Building a lasting partnership in business can feel a lot like a marriage. Chemistry matters a lot, as does commitment, respect and trust. And like any relationship, there are going to be ups and downs.

One of the most rewarding PR-client relationships starts at the very beginning. There’s nothing I love more than getting in on the ground floor with a startup in stealth, rolling up the sleeves, and helping shape the story that will launch them into the public eye.

In the last year, we’ve had the opportunity to introduce four new companies to the world: Alation, Qumulo, Snowflake Computing and ZeroStack. It’s exciting to be on the inside so early with entrepreneurs who have been quietly building a team and product, and are ready to throw back the curtains. PR can provide crucial leverage for moving a company from stealth to center stage.

Here are three “rules” we’ve found along the way help to smooth the road to a successful company launch:

Allow for ramp time.
Can one plan and execute a successful launch in two weeks? Sure, but it’s much better built over six (or more) weeks. We have accomplished a kick*ss launch in 45 days, and cut a few corners to get it done in 10 (cringe). Companies should start looking for a PR partner 30-60 days out minimum, and build PR into their launch plan early. No launch plan? Read on!
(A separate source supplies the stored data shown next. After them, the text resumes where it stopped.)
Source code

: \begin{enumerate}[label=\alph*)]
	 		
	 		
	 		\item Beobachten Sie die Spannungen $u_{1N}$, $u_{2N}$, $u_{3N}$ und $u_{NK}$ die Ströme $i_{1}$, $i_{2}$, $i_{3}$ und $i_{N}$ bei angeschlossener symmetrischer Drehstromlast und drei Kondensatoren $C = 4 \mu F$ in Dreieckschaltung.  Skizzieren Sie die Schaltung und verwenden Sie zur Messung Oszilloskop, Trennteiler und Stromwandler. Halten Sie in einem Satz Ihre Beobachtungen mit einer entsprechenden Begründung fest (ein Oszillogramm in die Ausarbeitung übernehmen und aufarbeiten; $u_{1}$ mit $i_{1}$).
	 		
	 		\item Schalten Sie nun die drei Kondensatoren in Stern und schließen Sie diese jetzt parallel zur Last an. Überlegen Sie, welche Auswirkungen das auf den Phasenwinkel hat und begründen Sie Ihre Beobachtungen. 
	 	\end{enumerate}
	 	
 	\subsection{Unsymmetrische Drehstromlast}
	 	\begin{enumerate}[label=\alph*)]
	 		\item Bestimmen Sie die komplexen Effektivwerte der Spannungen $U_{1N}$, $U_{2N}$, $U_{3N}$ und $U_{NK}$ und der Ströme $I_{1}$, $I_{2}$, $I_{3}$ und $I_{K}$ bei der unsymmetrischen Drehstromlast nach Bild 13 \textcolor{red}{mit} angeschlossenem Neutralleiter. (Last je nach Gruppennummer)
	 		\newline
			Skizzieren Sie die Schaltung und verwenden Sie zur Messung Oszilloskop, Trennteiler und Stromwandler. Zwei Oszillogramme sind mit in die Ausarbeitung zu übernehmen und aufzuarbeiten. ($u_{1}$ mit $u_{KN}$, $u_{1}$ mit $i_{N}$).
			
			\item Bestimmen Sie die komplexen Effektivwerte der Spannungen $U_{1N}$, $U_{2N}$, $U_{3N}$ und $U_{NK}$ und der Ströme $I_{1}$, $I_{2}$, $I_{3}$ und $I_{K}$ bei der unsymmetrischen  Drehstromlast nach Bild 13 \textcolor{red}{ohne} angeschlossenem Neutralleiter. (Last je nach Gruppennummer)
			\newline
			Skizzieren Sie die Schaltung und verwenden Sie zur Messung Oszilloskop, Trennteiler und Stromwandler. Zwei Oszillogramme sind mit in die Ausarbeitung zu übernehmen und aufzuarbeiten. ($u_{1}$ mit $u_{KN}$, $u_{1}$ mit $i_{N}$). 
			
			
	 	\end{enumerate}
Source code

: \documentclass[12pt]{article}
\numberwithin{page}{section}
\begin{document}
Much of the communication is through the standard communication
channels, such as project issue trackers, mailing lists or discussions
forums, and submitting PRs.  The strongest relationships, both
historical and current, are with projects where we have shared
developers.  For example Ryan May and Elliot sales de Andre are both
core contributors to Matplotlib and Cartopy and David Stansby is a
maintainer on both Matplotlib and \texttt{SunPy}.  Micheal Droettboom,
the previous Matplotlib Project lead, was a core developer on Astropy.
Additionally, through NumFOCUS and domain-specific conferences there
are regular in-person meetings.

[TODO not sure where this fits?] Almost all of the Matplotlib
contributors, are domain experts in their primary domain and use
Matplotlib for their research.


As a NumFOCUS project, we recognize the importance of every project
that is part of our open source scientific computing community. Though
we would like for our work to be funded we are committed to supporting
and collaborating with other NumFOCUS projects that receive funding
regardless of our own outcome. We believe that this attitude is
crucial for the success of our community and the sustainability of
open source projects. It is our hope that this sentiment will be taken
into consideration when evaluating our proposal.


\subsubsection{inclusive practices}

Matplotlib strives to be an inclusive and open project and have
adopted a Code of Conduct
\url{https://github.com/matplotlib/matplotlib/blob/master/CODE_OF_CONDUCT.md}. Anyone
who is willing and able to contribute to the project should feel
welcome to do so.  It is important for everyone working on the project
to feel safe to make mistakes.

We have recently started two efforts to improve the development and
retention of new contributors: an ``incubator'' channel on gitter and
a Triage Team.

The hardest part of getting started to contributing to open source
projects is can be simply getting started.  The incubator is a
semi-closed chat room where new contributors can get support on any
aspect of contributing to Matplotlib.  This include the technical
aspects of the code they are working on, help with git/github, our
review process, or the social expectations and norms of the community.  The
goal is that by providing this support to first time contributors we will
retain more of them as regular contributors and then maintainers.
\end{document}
Set deadlines – and responsibilities to meet them.
There are two things that can and will delay a launch – product readiness, and the website. There are other factors, of course, but in my experience, these two trip up timing the most. Perhaps the #1 most important thing to include in that early launch plan is a go/no go date. At that point, everyone agrees: no turning back.

Define what success looks like.
A solid and lasting partnership is built upon commitment. Everyone involved must be “all in” – meeting deadlines, commitments and deliverables. Trust, honesty, and agreement on end goals up front will be key to a successful launch and ongoing relationship. Always agree on objectives up front.

While playing a part in launching a company out of stealth can be stressful, sleepless and riddled with surprises, it’s an extremely rewarding experience for everyone involved.

Over the years, our team has launched dozens of new start-ups. And when the dust had settled, we celebrated with our clients by popping some bubbly at the launch party, delivering donuts on launch morning and high fives at midnight as a website (and the company) first went “live” to the world.

In the end, a launch is so much more than a singular event – it’s building a future for the company together.